Antidepressant Drugs

  • Drugs used to treat depressive disorders, anxiety disorders, obsessive-compulsive and related disorders, and posttraumatic stress disorder.

  • Several widely used antidepressant drugs are selective serotonin reuptake inhibitors — SSRIs.

Antipsychotic Drugs

  • Drugs used to treat schizophrenia and other forms of severe thought disorders.

Antisocial Behavior

  • Negative, destructive, harmful behavior.

  • The opposite of prosocial behavior.

Antisocial Personality Disorder

  • A personality disorder in which a person (usually a man) exhibits a lack of conscience for wrongdoing, even toward friends and family members; may be aggressive and ruthless or a clever con artist.

Anxiety Disorders

  • A group of disorders characterized by excessive fear and anxiety and related maladaptive behaviors.

Aphasia

  • Impairment of language, usually caused by left hemisphere damage either to Broca’s area (impairing speaking) or to Wernicke’s area (impairing understanding).

Approach and Avoidance Motives

  • The drive to move toward (approach) or away from (avoid) a stimulus.

Aptitude Test

  • A test designed to predict a person’s future performance; aptitude is the capacity to learn.

Asexual

  • Having no sexual attraction toward others.

Assimilation

  • Interpreting our new experiences in terms of our existing schemas.

Association Areas

  • Areas of the cerebral cortex that are not involved in primary motor or sensory functions; rather, they are involved in higher mental functions such as learning, remembering, thinking, and speaking.

Associative Learning

  • Learning that certain events occur together.

  • The events may be two stimuli (as in classical conditioning) or a response and its consequence (as in operant conditioning).

Attachment

  • An emotional tie with others; shown in young children by their seeking closeness to caregivers and showing distress on separation.

Attention-Deficit/Hyperactivity Disorder (ADHD)

  • A psychological disorder marked by extreme inattention and/or hyperactivity and impulsivity.

Attitudes

  • Feelings, often influenced by our beliefs, that predispose us to respond in a particular way to objects, people, and events.

Attribution Theory

  • The theory that we explain someone’s behavior by crediting either the situation (a situational attribution) or the person’s stable, enduring traits (a dispositional attribution).

Audition

  • The sense or act of hearing.

Autism Spectrum Disorder (ASD)

  • A disorder that appears in childhood and is marked by limitations in communication and social interaction, and by rigidly fixated interests and repetitive behaviors.

Autokinetic Effect

  • The illusory movement of a still spot of light in a dark room.

Automatic Processing

  • Unconscious encoding of incidental information, such as space, time, and frequency, and of familiar or well-learned information, such as sounds, smells, and word meanings.

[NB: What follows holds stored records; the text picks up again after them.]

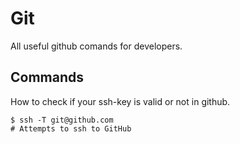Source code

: # Git
All useful github comands for developers.

## Commands

How to check if your ssh-key is valid or not in github.
```
$ ssh -T git@github.com
# Attempts to ssh to GitHub
```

Autonomic Nervous System (ANS)

  • The part of the peripheral nervous system that controls the glands and the muscles of the internal organs (such as the heart).

  • Its sympathetic division arouses; its parasympathetic division calms.

Availability Heuristic

  • Judging the likelihood of events based on their availability in memory; if instances come readily to mind (perhaps because of their vividness), we presume such events are common.

Aversive Conditioning

  • Associates an unpleasant state (such as nausea) with an unwanted behavior (such as drinking alcohol).

Axon

  • The segmented neuron extension that passes messages through its branches to other neurons or to muscles or glands.

Babbling Stage

  • The stage in speech development, beginning around 4 months, during which an infant spontaneously utters various sounds that are not all related to the household language.

Barbiturates

  • Drugs that depress central nervous system activity, reducing anxiety but impairing memory and judgment.